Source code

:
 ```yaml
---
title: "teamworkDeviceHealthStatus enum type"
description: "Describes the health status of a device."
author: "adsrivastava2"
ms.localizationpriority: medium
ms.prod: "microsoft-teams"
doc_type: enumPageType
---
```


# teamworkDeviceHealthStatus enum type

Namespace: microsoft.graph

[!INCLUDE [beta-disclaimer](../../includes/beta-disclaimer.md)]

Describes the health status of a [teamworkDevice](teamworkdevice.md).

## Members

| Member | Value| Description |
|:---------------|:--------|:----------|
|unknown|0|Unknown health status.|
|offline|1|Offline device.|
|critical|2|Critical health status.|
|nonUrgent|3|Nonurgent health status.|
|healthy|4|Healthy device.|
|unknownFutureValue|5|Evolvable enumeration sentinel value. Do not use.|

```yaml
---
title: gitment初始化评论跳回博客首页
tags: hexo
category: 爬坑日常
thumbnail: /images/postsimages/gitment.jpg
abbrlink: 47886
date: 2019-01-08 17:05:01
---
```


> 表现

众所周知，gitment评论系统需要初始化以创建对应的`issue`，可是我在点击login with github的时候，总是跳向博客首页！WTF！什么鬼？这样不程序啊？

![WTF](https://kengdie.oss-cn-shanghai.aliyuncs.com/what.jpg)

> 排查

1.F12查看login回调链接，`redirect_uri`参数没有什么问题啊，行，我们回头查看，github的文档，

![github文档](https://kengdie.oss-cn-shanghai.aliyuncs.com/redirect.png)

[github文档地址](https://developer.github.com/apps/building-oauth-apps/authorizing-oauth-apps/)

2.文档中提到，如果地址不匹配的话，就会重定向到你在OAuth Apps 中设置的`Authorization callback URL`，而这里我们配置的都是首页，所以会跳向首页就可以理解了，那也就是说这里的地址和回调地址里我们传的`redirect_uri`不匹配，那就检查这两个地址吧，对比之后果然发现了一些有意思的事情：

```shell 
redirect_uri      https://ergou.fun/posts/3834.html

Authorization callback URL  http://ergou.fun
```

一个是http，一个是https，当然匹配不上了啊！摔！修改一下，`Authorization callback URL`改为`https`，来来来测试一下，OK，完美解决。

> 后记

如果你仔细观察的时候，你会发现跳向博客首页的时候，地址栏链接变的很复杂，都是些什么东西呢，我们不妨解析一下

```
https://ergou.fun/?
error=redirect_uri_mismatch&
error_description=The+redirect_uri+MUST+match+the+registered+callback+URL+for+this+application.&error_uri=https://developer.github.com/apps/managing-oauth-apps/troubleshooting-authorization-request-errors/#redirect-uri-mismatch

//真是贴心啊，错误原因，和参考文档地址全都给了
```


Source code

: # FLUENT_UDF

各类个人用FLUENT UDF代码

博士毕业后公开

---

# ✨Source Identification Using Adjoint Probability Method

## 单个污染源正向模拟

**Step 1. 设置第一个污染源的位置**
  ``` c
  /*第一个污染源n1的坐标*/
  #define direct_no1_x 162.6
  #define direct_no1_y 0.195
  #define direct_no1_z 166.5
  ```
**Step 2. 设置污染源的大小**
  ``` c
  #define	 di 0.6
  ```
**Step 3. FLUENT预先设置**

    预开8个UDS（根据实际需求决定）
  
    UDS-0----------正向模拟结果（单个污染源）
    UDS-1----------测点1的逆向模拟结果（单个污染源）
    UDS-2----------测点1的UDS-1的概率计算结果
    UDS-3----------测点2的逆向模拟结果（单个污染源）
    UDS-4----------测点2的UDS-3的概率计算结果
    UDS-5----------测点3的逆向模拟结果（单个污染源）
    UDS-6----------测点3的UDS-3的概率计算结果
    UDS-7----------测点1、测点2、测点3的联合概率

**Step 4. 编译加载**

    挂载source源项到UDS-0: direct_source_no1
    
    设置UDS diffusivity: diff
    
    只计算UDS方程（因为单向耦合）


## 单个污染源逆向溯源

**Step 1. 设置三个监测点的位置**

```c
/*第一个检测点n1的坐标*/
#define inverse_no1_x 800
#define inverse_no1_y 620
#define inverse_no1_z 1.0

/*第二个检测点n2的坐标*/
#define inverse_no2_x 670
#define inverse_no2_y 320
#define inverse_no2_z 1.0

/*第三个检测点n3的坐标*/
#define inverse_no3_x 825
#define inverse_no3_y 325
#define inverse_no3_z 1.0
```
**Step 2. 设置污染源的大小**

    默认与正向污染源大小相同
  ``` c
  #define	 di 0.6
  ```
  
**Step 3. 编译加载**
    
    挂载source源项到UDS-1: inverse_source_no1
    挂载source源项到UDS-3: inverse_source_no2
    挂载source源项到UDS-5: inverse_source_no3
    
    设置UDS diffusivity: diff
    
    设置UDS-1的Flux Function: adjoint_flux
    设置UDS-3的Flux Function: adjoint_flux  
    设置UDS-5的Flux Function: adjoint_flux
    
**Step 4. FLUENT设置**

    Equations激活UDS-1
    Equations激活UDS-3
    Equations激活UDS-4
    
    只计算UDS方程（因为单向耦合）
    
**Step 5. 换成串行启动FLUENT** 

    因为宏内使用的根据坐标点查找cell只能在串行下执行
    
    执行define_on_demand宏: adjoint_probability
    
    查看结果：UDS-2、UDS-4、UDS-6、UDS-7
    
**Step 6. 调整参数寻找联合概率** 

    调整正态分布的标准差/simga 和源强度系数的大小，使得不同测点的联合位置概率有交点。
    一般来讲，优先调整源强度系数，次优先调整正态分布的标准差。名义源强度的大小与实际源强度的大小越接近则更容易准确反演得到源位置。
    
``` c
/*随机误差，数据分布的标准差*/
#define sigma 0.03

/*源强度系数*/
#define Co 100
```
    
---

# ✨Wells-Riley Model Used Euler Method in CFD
§
▸ What the exercise asks:
Lines in the listing above that contain the word "Method" must be copied; leave out the rest.

▸ Answer to this exercise:
# ✨Source Identification Using Adjoint Probability Method
# ✨Wells-Riley Model Used Euler Method in CFD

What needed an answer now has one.